Fix Multi-GPU not working on exllama_hf (#2803)

2024-09-20 10:35:10 +02:00 · 2023-06-22 15:05:25 -04:00 · 2023-06-22 15:05:25 -04:00 · b4a38c24b7
commit b4a38c24b7
parent d94ea31d54
1 changed files with 8 additions and 6 deletions
--- a/modules/exllama_hf.py
+++ b/modules/exllama_hf.py
@ -38,7 +38,6 @@ class ExllamaHF(PreTrainedModel):

    @property
    def device(self) -> torch.device:
-        # TODO: May cause problem on multi-gpu inference?
        return torch.device(0)

    def __call__(self, *args, **kwargs):
@ -50,7 +49,7 @@ class ExllamaHF(PreTrainedModel):
        if cache is None:
            cache = ExLlamaCache(self.ex_model)
            self.ex_model.forward(torch.tensor([seq[:-1]], dtype=torch.long), cache, preprocess_only=True)
-        logits = self.ex_model.forward(torch.tensor([seq[-1:]], dtype=torch.long), cache).to(self.device)
+        logits = self.ex_model.forward(torch.tensor([seq[-1:]], dtype=torch.long), cache).to(kwargs['input_ids'].device)
        return CausalLMOutputWithPast(logits=logits, past_key_values=cache if use_cache else None)

    @classmethod
@ -73,10 +72,13 @@ class ExllamaHF(PreTrainedModel):

        config.model_path = str(weight_path)

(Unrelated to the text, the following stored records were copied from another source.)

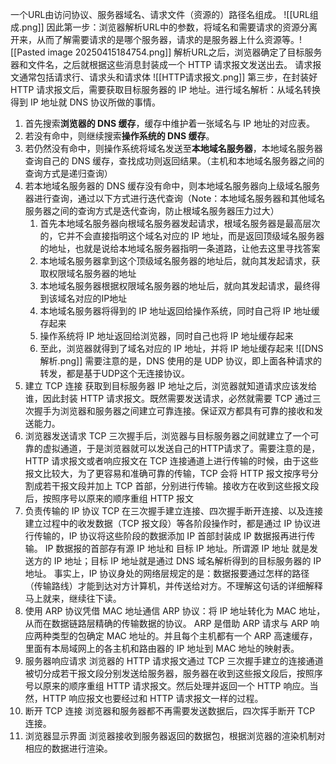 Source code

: 一个URL由访问协议、服务器域名、请求文件（资源的）路径名组成。
![[URL组成.png]]
因此第一步：浏览器解析URL中的参数，将域名和需要请求的资源分离开来，从而了解需要请求的是哪个服务器，请求的是服务器上什么资源等。![[Pasted image 20250415184754.png]]
解析URL之后，浏览器确定了目标服务器和文件名，之后就根据这些消息封装成一个 HTTP 请求报文发送出去。
请求报文通常包括请求行、请求头和请求体
![[HTTP请求报文.png]]
第三步，在封装好 HTTP 请求报文后，需要获取目标服务器的 IP 地址。进行域名解析：从域名转换得到 IP 地址就 DNS 协议所做的事情。
1. 首先搜索**浏览器的 DNS 缓存**，缓存中维护着一张域名与 IP 地址的对应表。
2. 若没有命中，则继续搜索**操作系统的 DNS 缓存**。
3. 若仍然没有命中，则操作系统将域名发送至**本地域名服务器**，本地域名服务器查询自己的 DNS 缓存，查找成功则返回结果。（主机和本地域名服务器之间的查询方式是递归查询）
4. 若本地域名服务器的 DNS 缓存没有命中，则本地域名服务器向上级域名服务器进行查询，通过以下方式进行迭代查询（Note：本地域名服务器和其他域名服务器之间的查询方式是迭代查询，防止根域名服务器压力过大）
    1. 首先本地域名服务器向根域名服务器发起请求，根域名服务器是最高层次的，它并不会直接指明这个域名对应的 IP 地址，而是返回顶级域名服务器的地址，也就是说给本地域名服务器指明一条道路，让他去这里寻找答案
    2. 本地域名服务器拿到这个顶级域名服务器的地址后，就向其发起请求，获取权限域名服务器的地址
    3. 本地域名服务器根据权限域名服务器的地址后，就向其发起请求，最终得到该域名对应的IP地址
    4. 本地域名服务器将得到的 IP 地址返回给操作系统，同时自己将 IP 地址缓存起来       
    5. 操作系统将 IP 地址返回给浏览器，同时自己也将 IP 地址缓存起来
    6. 至此，浏览器就得到了域名对应的 IP 地址，并将 IP 地址缓存起来
![[DNS 解析.png]]
需要注意的是，DNS 使用的是 UDP 协议，即上面各种请求的转发，都是基于UDP这个无连接协议。
5. 建立 TCP 连接
获取到目标服务器 IP 地址之后，浏览器就知道请求应该发给谁，因此封装 HTTP 请求报文。既然需要发送请求，必然就需要 TCP 通过三次握手为浏览器和服务器之间建立可靠连接。保证双方都具有可靠的接收和发送能力。
6. 浏览器发送请求
TCP 三次握手后，浏览器与目标服务器之间就建立了一个可靠的虚拟通道，于是浏览器就可以发送自己的HTTP请求了。需要注意的是，HTTP 请求报文或者响应报文在 TCP 连接通道上进行传输的时候，由于这些报文比较大，为了更容易和准确可靠的传输，TCP 会将 HTTP 报文按序号分割成若干报文段并加上 TCP 首部，分别进行传输。接收方在收到这些报文段后，按照序号以原来的顺序重组 HTTP 报文
7. 负责传输的 IP 协议
TCP 在三次握手建立连接、四次握手断开连接、以及连接建立过程中的收发数据（TCP 报文段）等各阶段操作时，都是通过 IP 协议进行传输的，IP 协议将这些阶段的数据添加 IP 首部封装成 IP 数据报再进行传输。
IP 数据报的首部存有源 IP 地址和 目标 IP 地址。所谓源 IP 地址 就是发送方的 IP 地址；目标 IP 地址就是通过 DNS 域名解析得到的目标服务器的 IP 地址。
事实上，IP 协议身处的网络层规定的是：数据报要通过怎样的路径（传输路线）才能到达对方计算机，并传送给对方。不理解这句话的详细解释马上就来，继续往下读。
8. 使用 ARP 协议凭借 MAC 地址通信
ARP 协议：将 IP 地址转化为 MAC 地址，从而在数据链路层精确的传输数据的协议。
ARP 是借助 ARP 请求与 ARP 响应两种类型的包确定 MAC 地址的。并且每个主机都有一个 ARP 高速缓存，里面有本局域网上的各主机和路由器的 IP 地址到 MAC 地址的映射表。
9. 服务器响应请求
浏览器的 HTTP 请求报文通过 TCP 三次握手建立的连接通道被切分成若干报文段分别发送给服务器，服务器在收到这些报文段后，按照序号以原来的顺序重组 HTTP 请求报文。然后处理并返回一个 HTTP 响应。当然，HTTP 响应报文也要经过和 HTTP 请求报文一样的过程。
10. 断开 TCP 连接
浏览器和服务器都不再需要发送数据后，四次挥手断开 TCP 连接。
11. 浏览器显示界面
浏览器接收到服务器返回的数据包，根据浏览器的渲染机制对相应的数据进行渲染。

+        if shared.args.gpu_split:
+            config.set_auto_map(shared.args.gpu_split)
+            config.gpu_peer_fix = True
+        
        # This slowes down a bit but align better with autogptq generation.
        # TODO: Should give user choice to tune the exllama config
-        config.act_order = True
-        config.fused_attn = False
-        config.fused_mlp_thd = 0
+        # config.fused_attn = False
+        # config.fused_mlp_thd = 0

        return ExllamaHF(config)